From https://en.wikipedia.org/wiki/Caret ...
The caret /ˈkærət/ is an inverted V-shaped grapheme.
It is the spacing character ^ in ASCII [...] and other character sets that may also be called a hat, control, uparrow, or less frequently chevron, xor sign, to the power of, pointer [...] or wedge.
Officially, this character is referred to as circumflex accent in both ASCII and Unicode terminology (because of its historical use in overstrike), whereas caret refers to a similar but lowered Unicode character: U+2038 ‸ CARET.
From Computer Desktop Encyclopedia ...
caret — The small up-facing arrow on the "6" key (shift-6) on a typewriter keyboard. Also called a "hat," it is used as a symbol for several different operations. The mathematical expression 2^12 means 2 to the 12th power. It is also used as an exclusive OR operator (see XOR), and it is sometimes found as a symbol for the Control key; for example, ^Y means Ctrl-Y.

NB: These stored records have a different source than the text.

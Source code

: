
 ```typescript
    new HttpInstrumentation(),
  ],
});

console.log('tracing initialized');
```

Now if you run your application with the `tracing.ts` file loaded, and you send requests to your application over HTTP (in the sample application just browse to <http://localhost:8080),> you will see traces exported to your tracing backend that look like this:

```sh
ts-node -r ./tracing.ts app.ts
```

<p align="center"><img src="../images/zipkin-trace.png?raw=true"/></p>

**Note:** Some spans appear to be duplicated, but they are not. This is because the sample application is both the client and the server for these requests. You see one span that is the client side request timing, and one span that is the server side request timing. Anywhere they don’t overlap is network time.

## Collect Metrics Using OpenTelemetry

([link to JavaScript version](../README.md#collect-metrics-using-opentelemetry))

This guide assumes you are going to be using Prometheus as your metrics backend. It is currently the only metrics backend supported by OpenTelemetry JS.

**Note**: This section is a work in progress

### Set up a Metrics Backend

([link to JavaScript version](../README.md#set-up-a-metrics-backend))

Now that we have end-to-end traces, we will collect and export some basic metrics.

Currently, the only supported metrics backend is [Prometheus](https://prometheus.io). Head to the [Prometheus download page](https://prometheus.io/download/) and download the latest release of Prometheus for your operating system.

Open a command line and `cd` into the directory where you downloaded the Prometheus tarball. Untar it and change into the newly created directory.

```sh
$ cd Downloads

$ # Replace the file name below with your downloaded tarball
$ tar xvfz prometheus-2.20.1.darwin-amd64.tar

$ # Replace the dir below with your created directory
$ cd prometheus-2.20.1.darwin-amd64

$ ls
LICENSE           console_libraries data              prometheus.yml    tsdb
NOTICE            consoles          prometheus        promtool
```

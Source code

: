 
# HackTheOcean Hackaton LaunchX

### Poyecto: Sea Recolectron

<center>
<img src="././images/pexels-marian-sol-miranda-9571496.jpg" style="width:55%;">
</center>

As a diacritic, this symbol is a circumflex.
According to the linked Wikipedia article, hat, roof or house are used when the context is mathematics.
The answer depends entirely on context.
If you're doing quantum mechanics, it's called a hat and signifies that the thing it's on top of is an operator (something that acts on a wave function to derive an eigenvalue).

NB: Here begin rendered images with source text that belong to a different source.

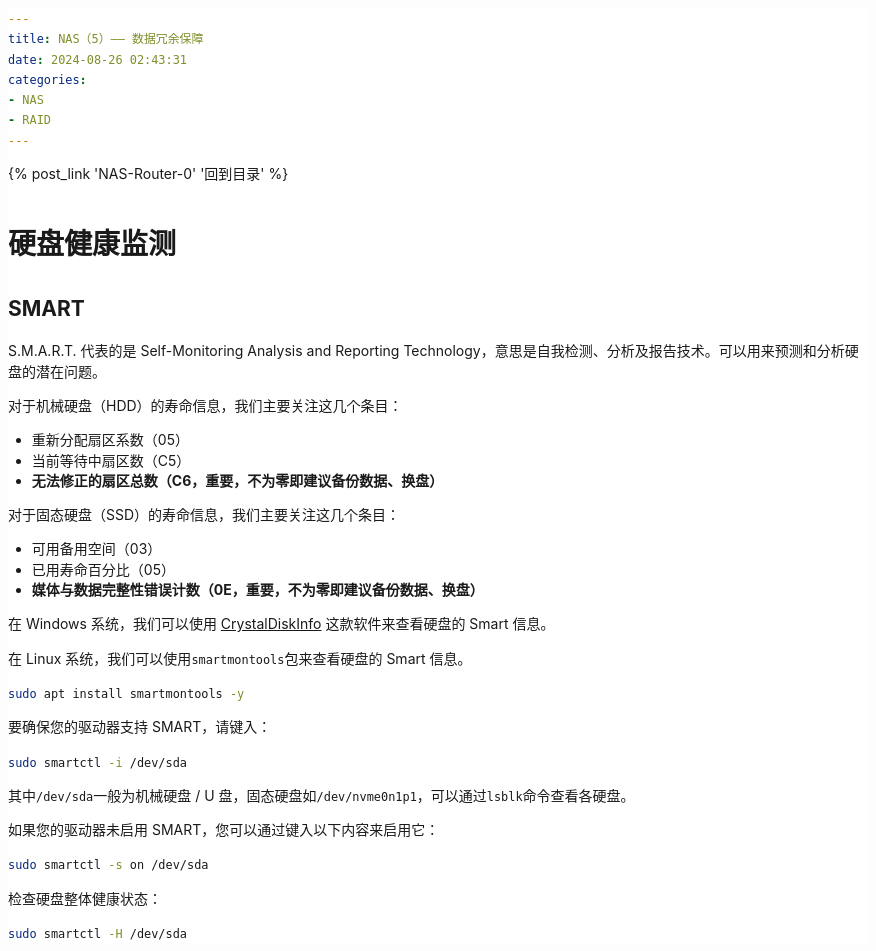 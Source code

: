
 ```yaml
---
title: NAS（5）—— 数据冗余保障
date: 2024-08-26 02:43:31
categories:
- NAS
- RAID
---
```


{% post_link 'NAS-Router-0' '回到目录' %}
<br/>

# 硬盘健康监测

## SMART

S.M.A.R.T. 代表的是 Self-Monitoring Analysis and Reporting Technology，意思是自我检测、分析及报告技术。可以用来预测和分析硬盘的潜在问题。

对于机械硬盘（HDD）的寿命信息，我们主要关注这几个条目：

- 重新分配扇区系数（05）
- 当前等待中扇区数（C5）
- **无法修正的扇区总数（C6，重要，不为零即建议备份数据、换盘）**

对于固态硬盘（SSD）的寿命信息，我们主要关注这几个条目：

- 可用备用空间（03）
- 已用寿命百分比（05）
- **媒体与数据完整性错误计数（0E，重要，不为零即建议备份数据、换盘）**

在 Windows 系统，我们可以使用 [CrystalDiskInfo](https://crystalmark.info/en/software/crystaldiskinfo/ "CrystalDiskInfo") 这款软件来查看硬盘的 Smart 信息。

在 Linux 系统，我们可以使用`smartmontools`包来查看硬盘的 Smart 信息。

```bash
sudo apt install smartmontools -y
```

要确保您的驱动器支持 SMART，请键入：

```bash
sudo smartctl -i /dev/sda
```

其中`/dev/sda`一般为机械硬盘 / U 盘，固态硬盘如`/dev/nvme0n1p1`，可以通过`lsblk`命令查看各硬盘。

如果您的驱动器未启用 SMART，您可以通过键入以下内容来启用它：

```bash
sudo smartctl -s on /dev/sda
```

检查硬盘整体健康状态：

```bash
sudo smartctl -H /dev/sda
```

If you're reading French, it's a circumflex and signifies a miniscule prononciation difference that only native French speakers can hear. Also, that there probably used to be an s after the thing it's on top of (e.g. forêt - forest).
A few symbols that look like ^:
- Well, ^ itself; in maths, I usually call it hat, but another answer says Wikipedia says it is also called roof or house; as a diacritic, I would call it a circumflex, or maybe even a hat; in French, it is called "accent circumflexe" (circumflex accent), or le petit chapeau (the little hat), so yeah, hat is just fine;
- There is the caret, which is technically the hat below the line (‸), though this is apparently called by several other names too;
- We have turned v (ʌ), IPA symbol for the vowel in plus (which is an open-mid back unrounded vowel), also used in some languages' orthography;
- We have the Greek capital lambda (Λ), which is, of course, read lambda or big lambda if there is a lowercase one referring to something else in a mathematical setting; this is totally unrelated to the turned v above;
- We have the wedge (∧), used for the wedge product (or exterior product) of differential forms in Differential Geometry, for the wedge sum of topological spaces in topology, two cases where it is read wedge, and also as the logical and, where it is read, of course, and;
- The slightly different Unicode n-ary logical and (⋀), which is probably read and.
That should be all. Apparently, caret is the most common American pronunciation of the circumflex character ^ (says this comment). Note that ^ is used to mark the CONTROL KEY, in which case it is pronounced control (e.g., ^Y stands for Ctrl+Y, which you read control-Y).
For describing its appearance in ASCII (or other early character sets) rather than its meaning in any specific context (like "xor operator", "raise to power") and noting that it's not really the printer's caret as explained in another answer, sharkfin actually does a very good job of conveying which glyph to find, especially a non-tech person who has no idea what it's really called.
Mathematicians may be a different species but at any rate they pronounce it "upper", as in $x^i$: "x upper i". I am a mathematician professionally and this usage is very common among my colleagues.